(Dataset entries)
BEGIN

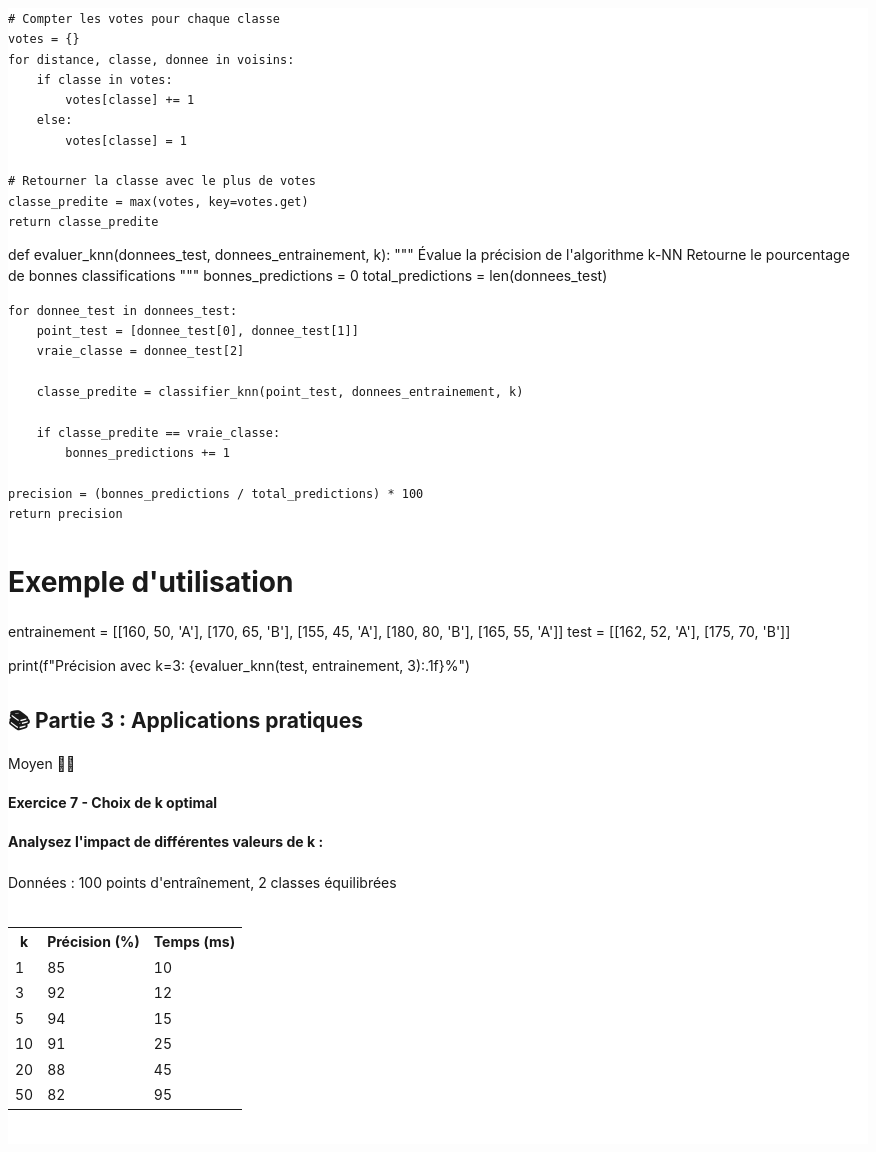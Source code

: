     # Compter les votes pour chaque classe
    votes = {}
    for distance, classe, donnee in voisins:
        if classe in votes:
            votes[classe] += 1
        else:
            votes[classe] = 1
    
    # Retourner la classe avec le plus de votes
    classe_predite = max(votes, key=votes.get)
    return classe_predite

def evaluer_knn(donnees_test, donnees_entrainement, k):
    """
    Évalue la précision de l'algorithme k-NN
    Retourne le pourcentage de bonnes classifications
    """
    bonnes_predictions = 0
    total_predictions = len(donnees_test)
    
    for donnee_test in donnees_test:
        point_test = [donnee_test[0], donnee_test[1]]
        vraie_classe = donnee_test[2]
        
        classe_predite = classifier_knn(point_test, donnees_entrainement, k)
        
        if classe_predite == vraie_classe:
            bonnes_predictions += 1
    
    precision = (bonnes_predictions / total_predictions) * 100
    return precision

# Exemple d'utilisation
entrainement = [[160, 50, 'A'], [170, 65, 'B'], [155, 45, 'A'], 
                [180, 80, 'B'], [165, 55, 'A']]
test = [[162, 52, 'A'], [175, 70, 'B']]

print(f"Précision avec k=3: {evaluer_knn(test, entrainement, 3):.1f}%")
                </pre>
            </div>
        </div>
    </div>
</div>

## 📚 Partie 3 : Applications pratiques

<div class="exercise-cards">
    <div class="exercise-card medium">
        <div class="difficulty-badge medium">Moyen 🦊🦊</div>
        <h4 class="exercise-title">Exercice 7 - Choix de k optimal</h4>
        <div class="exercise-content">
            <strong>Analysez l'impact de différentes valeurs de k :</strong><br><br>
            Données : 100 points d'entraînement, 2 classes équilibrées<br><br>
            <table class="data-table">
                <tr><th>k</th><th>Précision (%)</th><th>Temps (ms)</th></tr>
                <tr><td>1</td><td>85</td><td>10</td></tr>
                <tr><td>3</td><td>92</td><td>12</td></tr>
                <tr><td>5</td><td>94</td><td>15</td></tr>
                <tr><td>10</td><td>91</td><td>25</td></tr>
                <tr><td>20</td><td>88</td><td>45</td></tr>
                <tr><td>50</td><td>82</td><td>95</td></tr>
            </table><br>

END
BEGIN

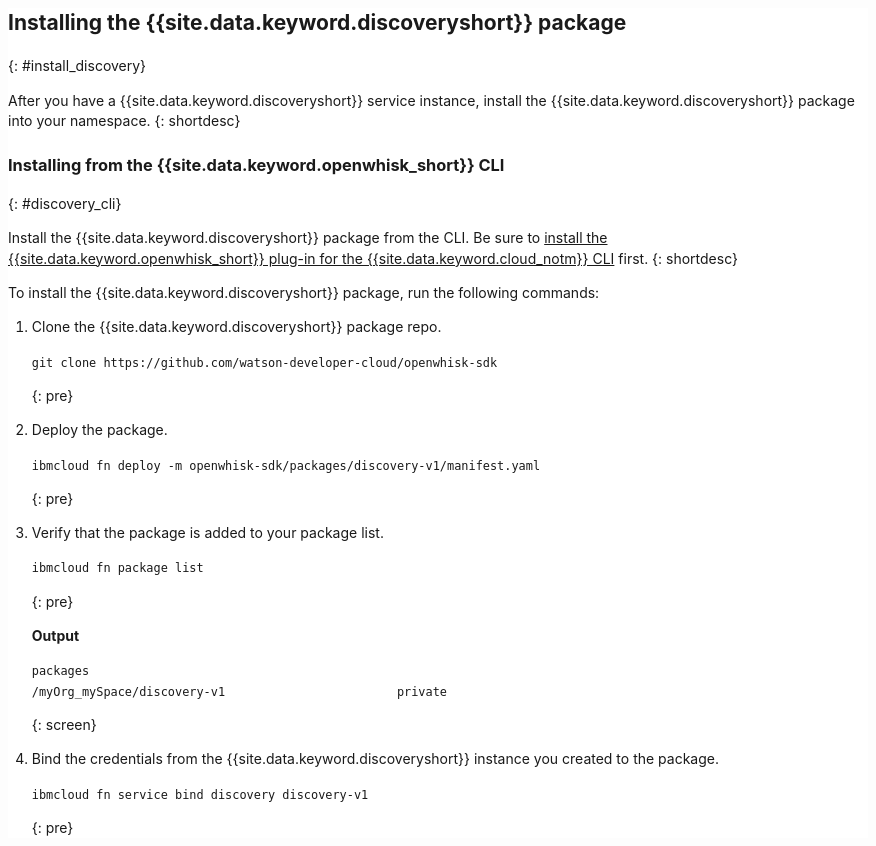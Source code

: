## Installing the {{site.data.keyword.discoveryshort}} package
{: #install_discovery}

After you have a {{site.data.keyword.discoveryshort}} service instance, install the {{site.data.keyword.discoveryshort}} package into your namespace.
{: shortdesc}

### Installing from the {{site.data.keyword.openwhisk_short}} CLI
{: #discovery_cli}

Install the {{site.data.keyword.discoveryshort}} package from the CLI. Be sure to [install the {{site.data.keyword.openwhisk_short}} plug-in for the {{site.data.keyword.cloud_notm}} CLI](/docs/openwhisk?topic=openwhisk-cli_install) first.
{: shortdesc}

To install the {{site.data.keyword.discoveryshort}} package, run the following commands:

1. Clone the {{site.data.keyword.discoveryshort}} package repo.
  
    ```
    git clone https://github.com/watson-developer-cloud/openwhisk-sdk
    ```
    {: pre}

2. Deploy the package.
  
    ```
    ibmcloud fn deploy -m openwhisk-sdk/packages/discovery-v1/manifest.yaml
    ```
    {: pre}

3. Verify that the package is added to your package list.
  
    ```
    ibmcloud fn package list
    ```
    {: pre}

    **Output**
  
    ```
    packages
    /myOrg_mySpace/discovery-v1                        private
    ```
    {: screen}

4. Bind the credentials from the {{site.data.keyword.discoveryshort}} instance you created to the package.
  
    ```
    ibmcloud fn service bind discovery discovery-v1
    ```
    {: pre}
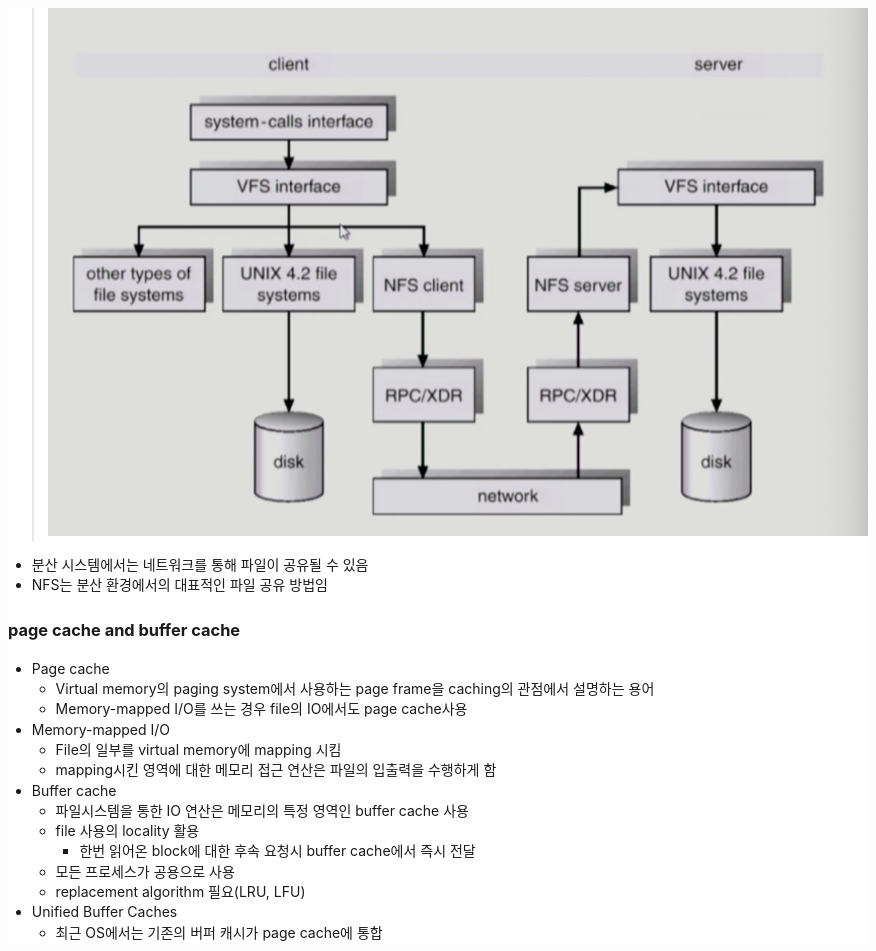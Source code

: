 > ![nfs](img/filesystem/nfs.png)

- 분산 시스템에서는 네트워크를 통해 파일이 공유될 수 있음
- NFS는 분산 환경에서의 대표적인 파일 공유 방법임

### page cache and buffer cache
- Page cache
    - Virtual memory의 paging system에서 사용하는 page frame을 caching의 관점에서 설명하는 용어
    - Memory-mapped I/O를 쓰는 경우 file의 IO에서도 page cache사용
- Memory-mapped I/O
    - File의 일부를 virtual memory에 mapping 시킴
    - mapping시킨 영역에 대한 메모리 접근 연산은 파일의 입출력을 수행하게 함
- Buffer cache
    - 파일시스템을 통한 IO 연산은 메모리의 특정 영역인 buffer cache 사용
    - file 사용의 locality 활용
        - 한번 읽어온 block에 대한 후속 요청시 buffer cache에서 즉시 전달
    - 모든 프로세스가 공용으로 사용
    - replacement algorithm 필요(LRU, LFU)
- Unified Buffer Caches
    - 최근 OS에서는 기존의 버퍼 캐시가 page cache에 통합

END
BEGIN

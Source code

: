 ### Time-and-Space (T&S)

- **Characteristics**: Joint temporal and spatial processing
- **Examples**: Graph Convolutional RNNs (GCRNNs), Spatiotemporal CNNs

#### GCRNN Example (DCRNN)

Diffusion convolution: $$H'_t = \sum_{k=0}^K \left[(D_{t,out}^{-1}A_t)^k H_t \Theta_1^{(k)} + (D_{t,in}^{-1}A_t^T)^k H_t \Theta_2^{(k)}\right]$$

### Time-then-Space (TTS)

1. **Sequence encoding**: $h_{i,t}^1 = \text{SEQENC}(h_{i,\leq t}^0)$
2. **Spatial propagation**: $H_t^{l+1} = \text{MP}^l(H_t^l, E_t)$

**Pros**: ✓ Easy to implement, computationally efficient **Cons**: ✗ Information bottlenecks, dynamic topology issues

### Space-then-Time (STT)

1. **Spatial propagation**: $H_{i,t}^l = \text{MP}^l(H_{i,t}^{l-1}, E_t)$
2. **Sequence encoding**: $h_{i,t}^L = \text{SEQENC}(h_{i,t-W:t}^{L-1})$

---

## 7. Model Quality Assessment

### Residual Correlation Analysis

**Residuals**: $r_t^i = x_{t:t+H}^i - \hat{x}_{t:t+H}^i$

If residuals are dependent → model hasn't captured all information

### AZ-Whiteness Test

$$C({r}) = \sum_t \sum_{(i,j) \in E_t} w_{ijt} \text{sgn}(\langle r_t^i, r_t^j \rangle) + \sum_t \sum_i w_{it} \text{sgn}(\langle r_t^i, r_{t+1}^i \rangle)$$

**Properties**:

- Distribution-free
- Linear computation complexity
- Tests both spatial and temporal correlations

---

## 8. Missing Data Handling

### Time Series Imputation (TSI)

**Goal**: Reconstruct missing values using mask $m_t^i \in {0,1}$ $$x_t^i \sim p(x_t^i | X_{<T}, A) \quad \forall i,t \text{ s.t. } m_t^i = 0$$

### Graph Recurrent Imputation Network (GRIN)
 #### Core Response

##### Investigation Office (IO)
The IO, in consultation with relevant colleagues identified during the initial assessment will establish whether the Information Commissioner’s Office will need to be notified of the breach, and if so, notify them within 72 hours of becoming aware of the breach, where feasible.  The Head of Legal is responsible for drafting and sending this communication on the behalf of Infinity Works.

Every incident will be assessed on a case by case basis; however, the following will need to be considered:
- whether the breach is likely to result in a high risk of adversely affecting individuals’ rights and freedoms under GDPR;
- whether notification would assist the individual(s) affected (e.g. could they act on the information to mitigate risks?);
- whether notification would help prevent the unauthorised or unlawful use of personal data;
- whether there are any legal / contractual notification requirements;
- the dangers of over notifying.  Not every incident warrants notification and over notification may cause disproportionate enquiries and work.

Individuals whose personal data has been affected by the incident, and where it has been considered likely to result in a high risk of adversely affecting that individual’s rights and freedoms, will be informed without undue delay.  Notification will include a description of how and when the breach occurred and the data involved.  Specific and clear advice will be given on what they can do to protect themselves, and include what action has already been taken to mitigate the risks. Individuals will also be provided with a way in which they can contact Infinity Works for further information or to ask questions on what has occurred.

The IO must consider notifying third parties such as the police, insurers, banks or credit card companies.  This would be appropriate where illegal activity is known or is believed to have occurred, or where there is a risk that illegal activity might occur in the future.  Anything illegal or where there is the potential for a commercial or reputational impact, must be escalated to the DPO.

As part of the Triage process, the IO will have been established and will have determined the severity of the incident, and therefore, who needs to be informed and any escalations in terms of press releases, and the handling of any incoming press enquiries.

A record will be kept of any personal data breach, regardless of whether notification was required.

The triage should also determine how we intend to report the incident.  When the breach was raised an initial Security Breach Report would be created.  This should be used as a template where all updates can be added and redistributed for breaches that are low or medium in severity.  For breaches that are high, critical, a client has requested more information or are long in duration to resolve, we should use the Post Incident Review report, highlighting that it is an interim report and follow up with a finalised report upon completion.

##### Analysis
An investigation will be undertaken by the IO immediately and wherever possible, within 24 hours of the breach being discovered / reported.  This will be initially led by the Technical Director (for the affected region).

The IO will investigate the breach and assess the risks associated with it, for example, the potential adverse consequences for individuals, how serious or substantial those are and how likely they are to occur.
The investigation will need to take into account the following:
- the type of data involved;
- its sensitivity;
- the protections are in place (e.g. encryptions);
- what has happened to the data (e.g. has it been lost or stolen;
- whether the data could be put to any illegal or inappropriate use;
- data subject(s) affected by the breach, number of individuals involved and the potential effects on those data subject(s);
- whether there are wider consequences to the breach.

END

▶ [What is expected] Every line above that contains the word "occurred" should be reported.

▶ [Reply]
Individuals whose personal data has been affected by the incident, and where it has been considered likely to result in a high risk of adversely affecting that individual’s rights and freedoms, will be informed without undue delay.  Notification will include a description of how and when the breach occurred and the data involved.  Specific and clear advice will be given on what they can do to protect themselves, and include what action has already been taken to mitigate the risks. Individuals will also be provided with a way in which they can contact Infinity Works for further information or to ask questions on what has occurred.
The IO must consider notifying third parties such as the police, insurers, banks or credit card companies.  This would be appropriate where illegal activity is known or is believed to have occurred, or where there is a risk that illegal activity might occur in the future.  Anything illegal or where there is the potential for a commercial or reputational impact, must be escalated to the DPO.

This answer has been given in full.